After a short pedal, I made my way to the first area, a long shallow point that normally holds fish. I made a cast to the starboard side of the Pro Angler and slowed my pace to a slow roll the Hammershad. Within a minute, it was hammered but there was little fight. I knew it wasn't a speck or red for certain. It had to be only one other species that I know in this area this time of year - a juvenile striper........measured in at 15".
After a quick photo, I made another cast with the Hammershad to continue the slow troll until I made it to my second target area. After I crossed another hole that rose to a significant flat, the Hammershad was literally hammered and drag started ripping - had to be a redfish. The challenge in getting this fish in was the incoming tide had picked up in earnest and the winds had shifted and gained in strength. Now I was battling a strong incoming coupled with a wind that was riding the current as well. It pushed me directly into the bank and I risked getting hung up on something and losing the fish. Fortunately, I wrangled the feisty 19" red to the side of the hull right as I reached the shoreline and just lifted him in. Nice fight but not what I was looking for.....
At my second target area, I deployed the trusty 8' YakAttack ParkNPole and waded out onto the flat trying to position myself for any predators schooling and chasing bait. Nary a bite to be found. I threw topwaters, suspending plugs, moving plastics. Varied my retrieves from the normal to the unorthodox just to try and discern the presentation that they were looking for. Nothing.
I repeated this procedure at my third target area and finally found some baitfish, but I knew it was all for naught. I had reached the end of my allotted time on the water. I know if I could have hung around for just another hour or two the bite would have turned on. I would have been in perfect position to ambush the monster trout I know were staging offshore and waiting for the outgoing to begin.

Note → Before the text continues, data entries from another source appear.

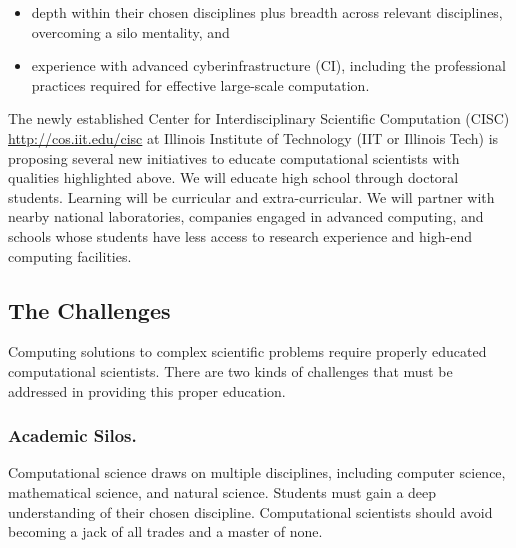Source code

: \documentclass[11pt]{NSFamsart}
\begin{document}
\begin{itemize}
\item depth within their chosen disciplines plus breadth across relevant disciplines, overcoming a silo mentality, and
\item experience with advanced cyberinfrastructure (CI), including the professional practices required for effective large-scale computation.
\end{itemize}

The newly established Center for Interdisciplinary Scientific Computation (CISC) \url{http://cos.iit.edu/cisc} at Illinois Institute of Technology (IIT or Illinois Tech) is proposing several new initiatives to educate computational scientists with qualities highlighted above.  We will educate high school through doctoral students.  Learning will be curricular and extra-curricular.  We will partner with nearby national laboratories, companies engaged in advanced computing, and schools whose students have less access to research experience and high-end computing facilities.

\subsection*{The Challenges}
Computing solutions to complex scientific problems require properly educated computational scientists.  There are two kinds of challenges that must be addressed in providing this proper education.

\subsubsection*{Academic Silos.} Computational science draws on multiple disciplines, including computer science, mathematical science, and natural science.  Students must gain a deep understanding of their chosen discipline. Computational scientists should avoid becoming a jack of all trades and a master of none.
\end{document}

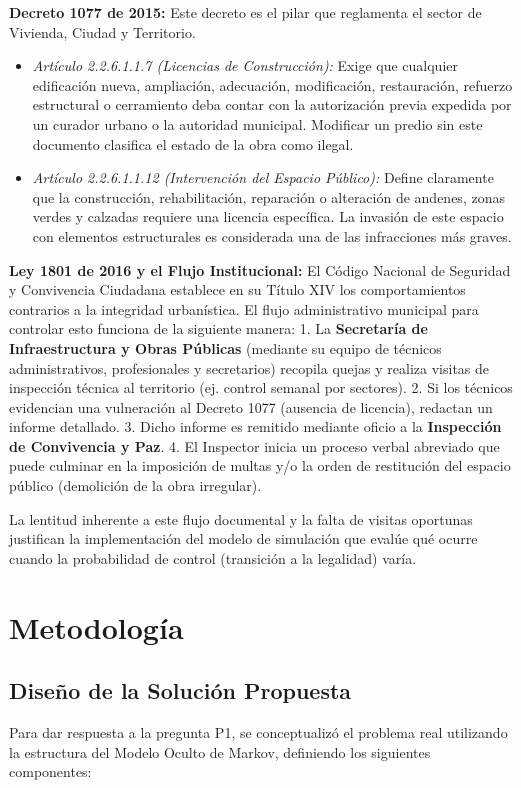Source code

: \documentclass[12pt,letterpaper]{article}
\begin{document}
\textbf{Decreto 1077 de 2015:} Este decreto es el pilar que reglamenta el sector de Vivienda, Ciudad y Territorio. 
\begin{itemize}
    \item \textit{Artículo 2.2.6.1.1.7 (Licencias de Construcción):} Exige que cualquier edificación nueva, ampliación, adecuación, modificación, restauración, refuerzo estructural o cerramiento deba contar con la autorización previa expedida por un curador urbano o la autoridad municipal. Modificar un predio sin este documento clasifica el estado de la obra como ilegal.
    \item \textit{Artículo 2.2.6.1.1.12 (Intervención del Espacio Público):} Define claramente que la construcción, rehabilitación, reparación o alteración de andenes, zonas verdes y calzadas requiere una licencia específica. La invasión de este espacio con elementos estructurales es considerada una de las infracciones más graves.
\end{itemize}

\textbf{Ley 1801 de 2016 y el Flujo Institucional:} El Código Nacional de Seguridad y Convivencia Ciudadana establece en su Título XIV los comportamientos contrarios a la integridad urbanística. El flujo administrativo municipal para controlar esto funciona de la siguiente manera:
1. La \textbf{Secretaría de Infraestructura y Obras Públicas} (mediante su equipo de técnicos administrativos, profesionales y secretarios) recopila quejas y realiza visitas de inspección técnica al territorio (ej. control semanal por sectores).
2. Si los técnicos evidencian una vulneración al Decreto 1077 (ausencia de licencia), redactan un informe detallado.
3. Dicho informe es remitido mediante oficio a la \textbf{Inspección de Convivencia y Paz}.
4. El Inspector inicia un proceso verbal abreviado que puede culminar en la imposición de multas y/o la orden de restitución del espacio público (demolición de la obra irregular).

La lentitud inherente a este flujo documental y la falta de visitas oportunas justifican la implementación del modelo de simulación que evalúe qué ocurre cuando la probabilidad de control (transición a la legalidad) varía.

\section{Metodología}

\subsection{Diseño de la Solución Propuesta}
Para dar respuesta a la pregunta P1, se conceptualizó el problema real utilizando la estructura del Modelo Oculto de Markov, definiendo los siguientes componentes:
\end{document}
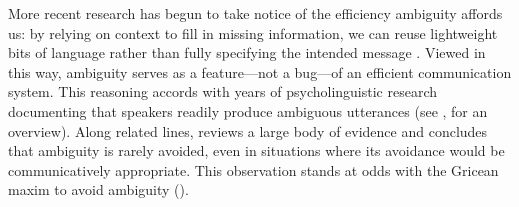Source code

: \documentclass[10pt,a4paper]{article}
\newcommand{\gcs}[1]{\textcolor{blue}{[gcs: #1]}}
\begin{document}
%
%

More recent research has begun to take notice of the efficiency ambiguity affords us: by relying on context to fill in missing information, we can reuse lightweight bits of language rather than fully specifying the intended message \cite{levinson2000,piantadosietal2012,wasow2015}. 
Viewed in this way, ambiguity serves as a feature---not a bug---of an efficient communication system.
This reasoning accords with years of psycholinguistic research documenting that speakers readily produce ambiguous utterances (see , for an overview). 
Along related lines,  reviews a large body of evidence and concludes that ambiguity is rarely avoided, even in situations where its avoidance would be communicatively appropriate.
This observation stands at odds with the Gricean maxim to avoid ambiguity ().
\end{document}
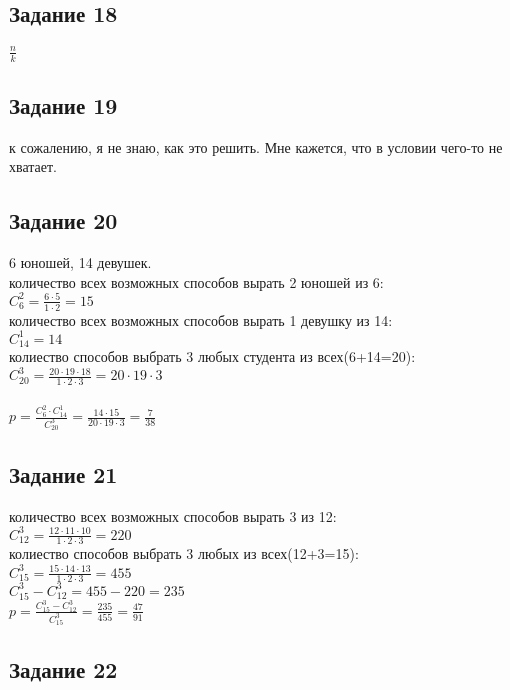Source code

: \documentclass[12pt]{article}
\begin{document}
\newpage
\subsection{Задание 18}

$\frac{n}{k}$

\newpage
\subsection{Задание 19}

к сожалению, я не знаю, как это решить. Мне кажется, что в  условии чего-то не хватает.

\newpage
\subsection{Задание 20}

6 юношей, 14 девушек.\\
количество всех возможных способов вырать 2 юношей из 6:\\
$C_6^2=\frac{6\cdot5}{1\cdot2}=15$\\
количество всех возможных способов вырать 1 девушку из 14:\\
$C_{14}^1=14$\\
колиество способов выбрать 3 любых студента из всех(6+14=20):\\
$C_{20}^3=\frac{20\cdot19\cdot18}{1\cdot2\cdot3}=20\cdot19\cdot3$\\
\\
$p=\frac{C_6^2\cdot C_{14}^1}{C_{20}^3}=\frac{14\cdot15}{20\cdot19\cdot3}=\frac{7}{38}$

\newpage
\subsection{Задание 21}

количество всех возможных способов вырать 3 из 12:\\
$C_{12}^3=\frac{12\cdot11\cdot10}{1\cdot2\cdot3}=220$\\
колиество способов выбрать 3 любых из всех(12+3=15):\\
$C_{15}^3=\frac{15\cdot14\cdot13}{1\cdot2\cdot3}=455$\\
$C_{15}^3-C_{12}^3=455-220=235$\\
$p=\frac{C_{15}^3-C_{12}^3}{C_{15}^3}=\frac{235}{455}=\frac{47}{91}$

\newpage
\subsection{Задание 22}
\end{document}
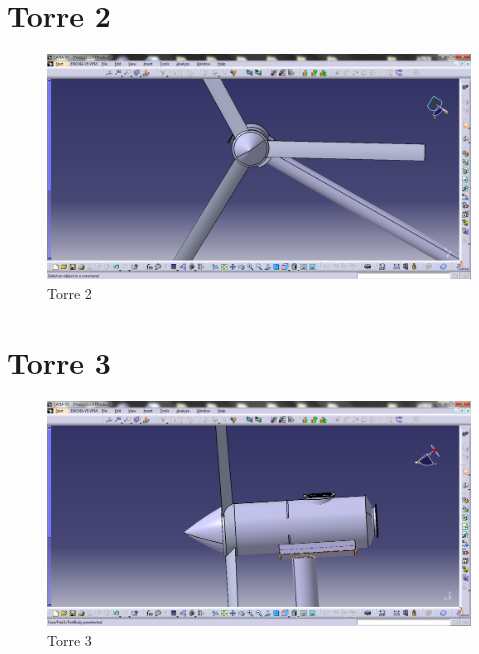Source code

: \section{Torre 2}	
\begin{figure}[!htbp]
	  \centering
	  \includegraphics[scale=0.45]{editaveis/figuras/C_torre2}
	  \caption[Torre2]{Torre 2}
	  \label{Torre2}
	\end{figure}
	\FloatBarrier

\section{Torre 3}
\begin{figure}[!htbp]
	  \centering
	  \includegraphics[scale=0.45]{editaveis/figuras/C_torre3}
	  \caption[Torre3]{Torre 3}
	  \label{Torre3}
	\end{figure}
	\FloatBarrier

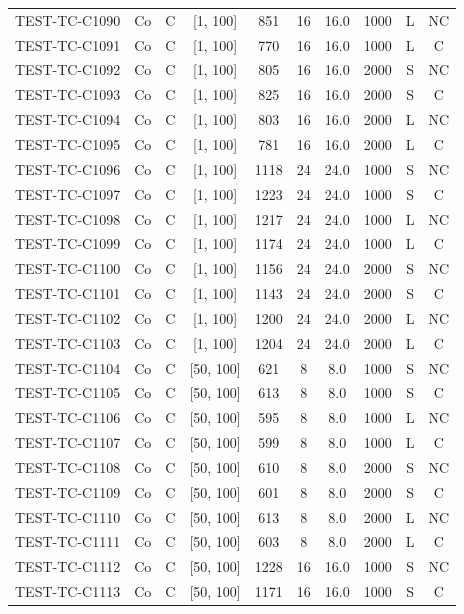 \begin{longtable}{lccccccccc}
TEST-TC-C1090 & Co & C & [1, 100] & 851 & 16 & 16.0 & 1000 & L & NC \\
TEST-TC-C1091 & Co & C & [1, 100] & 770 & 16 & 16.0 & 1000 & L & C \\
TEST-TC-C1092 & Co & C & [1, 100] & 805 & 16 & 16.0 & 2000 & S & NC \\
TEST-TC-C1093 & Co & C & [1, 100] & 825 & 16 & 16.0 & 2000 & S & C \\
TEST-TC-C1094 & Co & C & [1, 100] & 803 & 16 & 16.0 & 2000 & L & NC \\
TEST-TC-C1095 & Co & C & [1, 100] & 781 & 16 & 16.0 & 2000 & L & C \\
TEST-TC-C1096 & Co & C & [1, 100] & 1118 & 24 & 24.0 & 1000 & S & NC \\
TEST-TC-C1097 & Co & C & [1, 100] & 1223 & 24 & 24.0 & 1000 & S & C \\
TEST-TC-C1098 & Co & C & [1, 100] & 1217 & 24 & 24.0 & 1000 & L & NC \\
TEST-TC-C1099 & Co & C & [1, 100] & 1174 & 24 & 24.0 & 1000 & L & C \\
TEST-TC-C1100 & Co & C & [1, 100] & 1156 & 24 & 24.0 & 2000 & S & NC \\
TEST-TC-C1101 & Co & C & [1, 100] & 1143 & 24 & 24.0 & 2000 & S & C \\
TEST-TC-C1102 & Co & C & [1, 100] & 1200 & 24 & 24.0 & 2000 & L & NC \\
TEST-TC-C1103 & Co & C & [1, 100] & 1204 & 24 & 24.0 & 2000 & L & C \\
TEST-TC-C1104 & Co & C & [50, 100] & 621 & 8 & 8.0 & 1000 & S & NC \\
TEST-TC-C1105 & Co & C & [50, 100] & 613 & 8 & 8.0 & 1000 & S & C \\
TEST-TC-C1106 & Co & C & [50, 100] & 595 & 8 & 8.0 & 1000 & L & NC \\
TEST-TC-C1107 & Co & C & [50, 100] & 599 & 8 & 8.0 & 1000 & L & C \\
TEST-TC-C1108 & Co & C & [50, 100] & 610 & 8 & 8.0 & 2000 & S & NC \\
TEST-TC-C1109 & Co & C & [50, 100] & 601 & 8 & 8.0 & 2000 & S & C \\
TEST-TC-C1110 & Co & C & [50, 100] & 613 & 8 & 8.0 & 2000 & L & NC \\
TEST-TC-C1111 & Co & C & [50, 100] & 603 & 8 & 8.0 & 2000 & L & C \\
TEST-TC-C1112 & Co & C & [50, 100] & 1228 & 16 & 16.0 & 1000 & S & NC \\
TEST-TC-C1113 & Co & C & [50, 100] & 1171 & 16 & 16.0 & 1000 & S & C \\

\end{longtable}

No worries - I will be back and pursuing that citation. I will persist, and it will happen.
The lure of the day, as mentioned before, was a Powerteam Lures 3.6" JP Hammershad with a small drop of Hog Tonic. It is a very versatile bait and can be rigged in a number of ways. On a standard jighead, as a trailer on a swimming jig or spinnerbait, as a drop shot - the choices are only limited by your imagination. the beauty of these baits is that they are flat on the bottom. This is helpful in two ways - one, it helps with skipping under the canopy of overhanging trees, docks and cutting through the wind. And second, it is awesome as a suspending jerkbait. Rig it on a 3/0 EWG or swimbait hook with a keeper pin. The neutral buoyancy of the lure helps it float or levitate in the water and exhibits a slow sink.